My 'Lab Book', records of past attempts

date:  Jan 15th, or so
ratio:          1:5
water:          cold, filtered thru refrigerator's filter.
vessel mat'l:   thin plastic, a large fizzy water bottle.
vessel size:    1.25 or 1.35 quarts
volume made:    same as what we get from coffee maker, about 1100mL
coffee company: Peet's
coffee roast:   French Roast
coffee grounds: beans, ground with small grinder.
initial temp:   high 50's probably
brewing temp:   room temp (a little over 60 avg)
stirring:       I moved the bottle around occasionally.
brew time:      20 hrs.
final volume:   not measured
dilution:       none.
serving temp:  not recorded but seemed equal to hot-brew 
observations: The walls of the plastic jar caved in over the span of
   a few days while sitting in the 'frig. I don't think the size of 
   the 'dent' was too large to be explained by just the lower 
results:       "WOW, how smooth!". David Hicks and I had the same reaction

date:  Jan 17, 2010, the day before the tasting party.
ratio:          1:5
water:          filtered
vessel mat'l:   glass
vessel size:    1400 mL or 1.27 x the amount made by our coffee maker.
volume made:    full
coffee company: Peet's
coffee roast:   French Roast
coffee grounds: beans ground
initial temp:   water from frig's filter.
brewing temp:   no attention paid. maybe avg of 65.
stirring:       none. grounds had floated to top.
brew time:      24 hrs (?)
final volume:   not measured
dilution:       none.
serving temp:   I microwaved it. probably was 110 ?? people complained that
    it wasn't hot enuf.
observations:   none
results:        disappointing. bland

date:  Jan 20th, 6pm
ratio:          1:5
water:          filtered
vessel mat'l:   glass. same as for party
vessel size: 
volume made:    5.9 cups water + 1.2 cups ground coffee.
coffee company: Seattle's Best.
coffee roast:   French Roast
coffee grounds: beans ground in our little grinder
initial temp:   105, roughly same as hottest tap water.
brewing temp:   mid-60's
stirring:       stirred thoroughly at start.
brew time:      24 hrs
final volume:   4.7 cups
dilution:       none at start. will experiment.
serving temp:   135
observations:   grounds packed together at top of jar when brewing done.
   Stirring semi-vigorously puts a light brown foam atop the dark liquid.
   Light brown like seen on espressos.
results:        yea! very smooth! wonderful! a rating of '8'.

French Market, Jan 21

date Jan 21st, 3pm
ratio 1:5
water filtered
vessel mat'l glass. same as for party
vessel size
volume made 5.9 cups water + 1.2 cups ground coffee.
coffee company French Market
coffee roast Dark Roast, with chicory
coffee grounds was already ground.
initial temp 105, roughly same as hottest tap water.
brewing temp mid-60's
stirring stirred thoroughly at start.
brew time 25 hrs
final volume 4.2 cups
dilution none at start. will experiment.
serving temp 135
observations results

Feb 10,2010

Made 3 jugs, Sumatra, Kenya, and French Roast. No problems with taste etc even though I drank them over the course of a week or so. Very smooth. Had the still typical hassle in filtering. Tried paper towels in a colinder; that worked pretty well but didn't remove the finest grounds.
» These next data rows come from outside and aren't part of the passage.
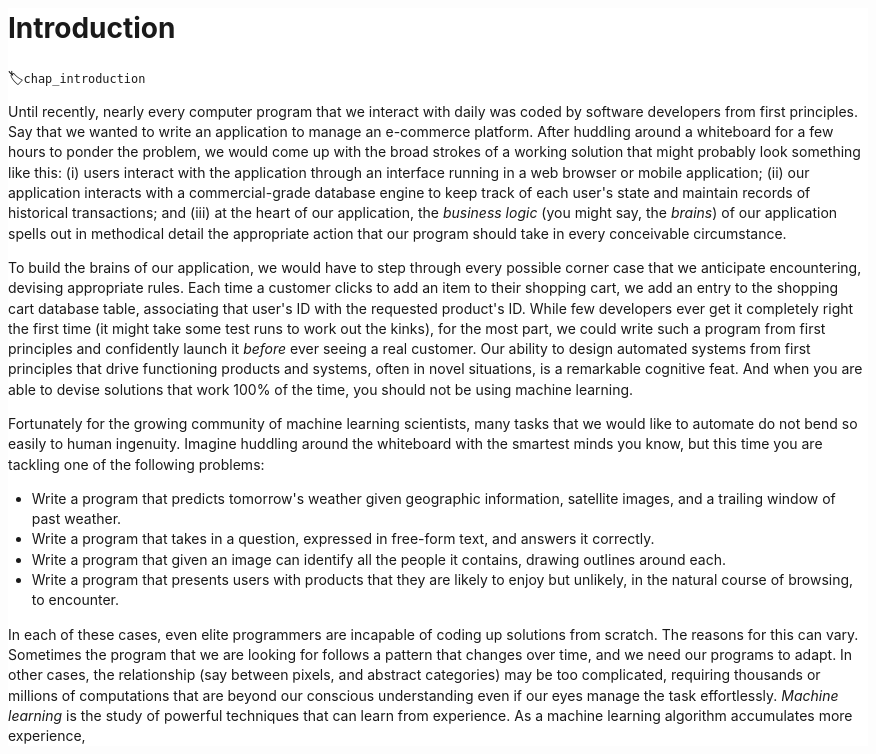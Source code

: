 # Introduction
:label:`chap_introduction`

Until recently, nearly every computer program that we interact with daily
was coded by software developers from first principles.
Say that we wanted to write an application to manage an e-commerce platform.
After huddling around a whiteboard for a few hours to ponder the problem,
we would come up with the broad strokes of a working solution that might probably look something like this:
(i) users interact with the application through an interface
running in a web browser or mobile application;
(ii) our application interacts with a commercial-grade database engine
to keep track of each user's state and maintain records
of historical transactions; 
and (iii) at the heart of our application,
the *business logic* (you might say, the *brains*) of our application
spells out in methodical detail the appropriate action
that our program should take in every conceivable circumstance.

To build the brains of our application,
we would have to step through every possible corner case
that we anticipate encountering, devising appropriate rules.
Each time a customer clicks to add an item to their shopping cart,
we add an entry to the shopping cart database table,
associating that user's ID with the requested product's ID.
While few developers ever get it completely right the first time
(it might take some test runs to work out the kinks),
for the most part, we could write such a program from first principles
and confidently launch it 
*before* ever seeing a real customer.
Our ability to design automated systems from first principles
that drive functioning products and systems, 
often in novel situations,
is a remarkable cognitive feat.
And when you are able to devise solutions that work $100\%$ of the time,
you should not be using machine learning.

Fortunately for the growing community of machine learning scientists,
many tasks that we would like to automate
do not bend so easily to human ingenuity.
Imagine huddling around the whiteboard with the smartest minds you know,
but this time you are tackling one of the following problems:

* Write a program that predicts tomorrow's weather given geographic information, satellite images, and a trailing window of past weather.
* Write a program that takes in a question, expressed in free-form text, and  answers it correctly.
* Write a program that given an image can identify all the people it contains,  drawing outlines around each.
* Write a program that presents users with products that they are likely to   enjoy but unlikely, in the natural course of browsing, to encounter.

In each of these cases, even elite programmers
are incapable of coding up solutions from scratch.
The reasons for this can vary. Sometimes the program
that we are looking for follows a pattern that changes over time,
and we need our programs to adapt.
In other cases, the relationship (say between pixels,
and abstract categories) may be too complicated,
requiring thousands or millions of computations
that are beyond our conscious understanding
even if our eyes manage the task effortlessly.
*Machine learning* is the study of powerful
techniques that can learn from experience.
As a machine learning algorithm accumulates more experience,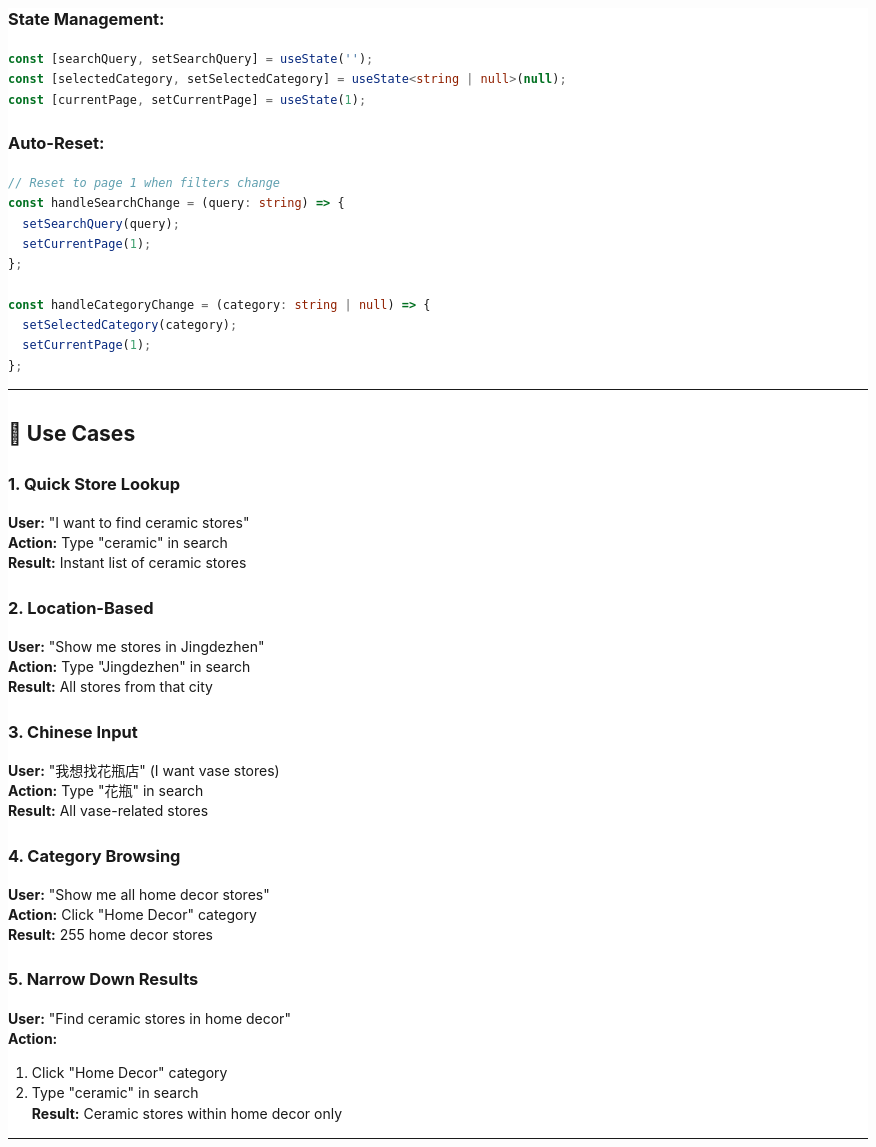 ### **State Management:**
```typescript
const [searchQuery, setSearchQuery] = useState('');
const [selectedCategory, setSelectedCategory] = useState<string | null>(null);
const [currentPage, setCurrentPage] = useState(1);
```

### **Auto-Reset:**
```typescript
// Reset to page 1 when filters change
const handleSearchChange = (query: string) => {
  setSearchQuery(query);
  setCurrentPage(1);
};

const handleCategoryChange = (category: string | null) => {
  setSelectedCategory(category);
  setCurrentPage(1);
};
```

---

## 🎯 **Use Cases**

### **1. Quick Store Lookup**
**User:** "I want to find ceramic stores"  
**Action:** Type "ceramic" in search  
**Result:** Instant list of ceramic stores

### **2. Location-Based**
**User:** "Show me stores in Jingdezhen"  
**Action:** Type "Jingdezhen" in search  
**Result:** All stores from that city

### **3. Chinese Input**
**User:** "我想找花瓶店" (I want vase stores)  
**Action:** Type "花瓶" in search  
**Result:** All vase-related stores

### **4. Category Browsing**
**User:** "Show me all home decor stores"  
**Action:** Click "Home Decor" category  
**Result:** 255 home decor stores

### **5. Narrow Down Results**
**User:** "Find ceramic stores in home decor"  
**Action:** 
1. Click "Home Decor" category
2. Type "ceramic" in search  
**Result:** Ceramic stores within home decor only

---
Here's some background information on cold-brewing:
liquid measurements conversion chart(s) for liquid measurements.
NY Times 1/3 cup medium ground coffee to 1.5 cups water (1:4.5), cover, wait 12 hrs
ineedcoffee 1:4 ratio
Nat. Coffee Assoc. 1 cup grounds to one gallon water (1:16), 12-24 hours, filter. article describes history, oil and acid differences.
Toddy requires special, patented coffee maker.